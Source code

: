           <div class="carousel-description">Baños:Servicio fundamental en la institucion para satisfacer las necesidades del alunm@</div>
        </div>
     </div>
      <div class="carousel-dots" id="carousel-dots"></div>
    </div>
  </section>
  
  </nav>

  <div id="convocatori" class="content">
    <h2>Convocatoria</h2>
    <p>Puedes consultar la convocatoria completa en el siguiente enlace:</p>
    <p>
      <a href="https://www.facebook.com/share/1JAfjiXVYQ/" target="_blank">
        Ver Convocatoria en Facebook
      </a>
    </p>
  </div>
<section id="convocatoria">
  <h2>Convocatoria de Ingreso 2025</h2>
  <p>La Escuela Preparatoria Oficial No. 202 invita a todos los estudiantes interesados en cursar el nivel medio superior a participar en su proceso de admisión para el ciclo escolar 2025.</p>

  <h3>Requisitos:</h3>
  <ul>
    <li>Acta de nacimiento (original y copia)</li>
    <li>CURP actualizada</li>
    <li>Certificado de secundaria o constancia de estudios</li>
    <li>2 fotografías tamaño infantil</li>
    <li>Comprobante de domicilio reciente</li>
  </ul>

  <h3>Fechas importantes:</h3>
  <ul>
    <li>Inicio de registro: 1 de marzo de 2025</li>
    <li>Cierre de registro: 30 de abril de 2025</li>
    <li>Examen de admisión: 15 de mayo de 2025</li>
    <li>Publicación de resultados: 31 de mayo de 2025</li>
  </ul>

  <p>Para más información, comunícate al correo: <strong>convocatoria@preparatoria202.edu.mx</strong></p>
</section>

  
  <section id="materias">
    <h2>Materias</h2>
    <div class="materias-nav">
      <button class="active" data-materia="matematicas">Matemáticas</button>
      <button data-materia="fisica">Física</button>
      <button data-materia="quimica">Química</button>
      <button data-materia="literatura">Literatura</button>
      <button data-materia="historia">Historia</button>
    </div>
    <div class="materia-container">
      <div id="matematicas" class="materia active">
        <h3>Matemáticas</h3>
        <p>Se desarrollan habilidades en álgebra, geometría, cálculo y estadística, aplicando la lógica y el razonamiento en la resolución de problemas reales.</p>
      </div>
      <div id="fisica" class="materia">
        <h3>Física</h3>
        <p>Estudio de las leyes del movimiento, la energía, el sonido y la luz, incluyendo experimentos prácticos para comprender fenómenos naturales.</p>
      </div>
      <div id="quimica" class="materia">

^^^^^^^^^^^^^^^^

- **INSTRUCTIONS FOR THE TASK**:
Every line of the listing above that contains "active" is to be copied.

- **EXPECTED ANSWER**:
      <button class="active" data-materia="matematicas">Matemáticas</button>
      <div id="matematicas" class="materia active">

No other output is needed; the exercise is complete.